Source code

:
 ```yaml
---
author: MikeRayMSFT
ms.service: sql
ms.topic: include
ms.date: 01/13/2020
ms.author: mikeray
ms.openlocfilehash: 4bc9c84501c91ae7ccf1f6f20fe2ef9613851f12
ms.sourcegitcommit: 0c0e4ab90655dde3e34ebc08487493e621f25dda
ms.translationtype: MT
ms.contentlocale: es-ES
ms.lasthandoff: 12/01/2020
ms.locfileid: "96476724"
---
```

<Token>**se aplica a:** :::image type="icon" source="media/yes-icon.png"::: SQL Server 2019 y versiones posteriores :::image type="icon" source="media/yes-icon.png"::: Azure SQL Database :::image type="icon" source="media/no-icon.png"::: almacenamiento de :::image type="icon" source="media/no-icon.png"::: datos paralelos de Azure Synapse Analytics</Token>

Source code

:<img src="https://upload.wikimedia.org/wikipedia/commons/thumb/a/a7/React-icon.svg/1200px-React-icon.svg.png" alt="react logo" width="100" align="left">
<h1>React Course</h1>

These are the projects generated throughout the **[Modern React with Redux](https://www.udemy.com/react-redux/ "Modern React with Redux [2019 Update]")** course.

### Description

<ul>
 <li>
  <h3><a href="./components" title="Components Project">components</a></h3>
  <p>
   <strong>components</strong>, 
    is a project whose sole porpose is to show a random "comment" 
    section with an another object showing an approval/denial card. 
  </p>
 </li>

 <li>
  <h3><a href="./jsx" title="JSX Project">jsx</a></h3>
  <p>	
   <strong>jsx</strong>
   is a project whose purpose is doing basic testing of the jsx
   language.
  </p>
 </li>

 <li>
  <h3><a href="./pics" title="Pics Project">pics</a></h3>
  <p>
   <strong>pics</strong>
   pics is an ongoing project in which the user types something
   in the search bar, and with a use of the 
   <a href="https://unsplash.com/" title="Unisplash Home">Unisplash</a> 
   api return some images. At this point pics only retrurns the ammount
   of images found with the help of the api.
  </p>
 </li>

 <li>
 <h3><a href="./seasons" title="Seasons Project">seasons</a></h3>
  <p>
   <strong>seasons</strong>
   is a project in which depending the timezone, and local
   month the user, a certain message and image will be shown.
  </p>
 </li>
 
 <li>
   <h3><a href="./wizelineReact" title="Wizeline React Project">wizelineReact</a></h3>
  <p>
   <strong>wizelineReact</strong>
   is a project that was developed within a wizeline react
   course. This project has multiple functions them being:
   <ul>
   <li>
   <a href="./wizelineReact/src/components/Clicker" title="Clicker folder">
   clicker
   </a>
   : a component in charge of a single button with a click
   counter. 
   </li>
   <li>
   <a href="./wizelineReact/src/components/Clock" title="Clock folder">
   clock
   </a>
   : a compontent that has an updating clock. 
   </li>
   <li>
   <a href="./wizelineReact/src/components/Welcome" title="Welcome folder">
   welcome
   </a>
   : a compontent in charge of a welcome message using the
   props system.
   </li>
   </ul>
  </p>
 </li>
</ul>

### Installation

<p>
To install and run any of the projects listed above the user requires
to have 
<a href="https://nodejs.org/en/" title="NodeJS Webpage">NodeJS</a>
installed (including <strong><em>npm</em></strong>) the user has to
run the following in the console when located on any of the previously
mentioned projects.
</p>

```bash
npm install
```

■ ■ ■ ■

WORK TASK ::
Extract every line above that contains the word "https".

EXPECTED OUTPUT ::
:<img src="https://upload.wikimedia.org/wikipedia/commons/thumb/a/a7/React-icon.svg/1200px-React-icon.svg.png" alt="react logo" width="100" align="left">
These are the projects generated throughout the **[Modern React with Redux](https://www.udemy.com/react-redux/ "Modern React with Redux [2019 Update]")** course.
   <a href="https://unsplash.com/" title="Unisplash Home">Unisplash</a> 
<a href="https://nodejs.org/en/" title="NodeJS Webpage">NodeJS</a>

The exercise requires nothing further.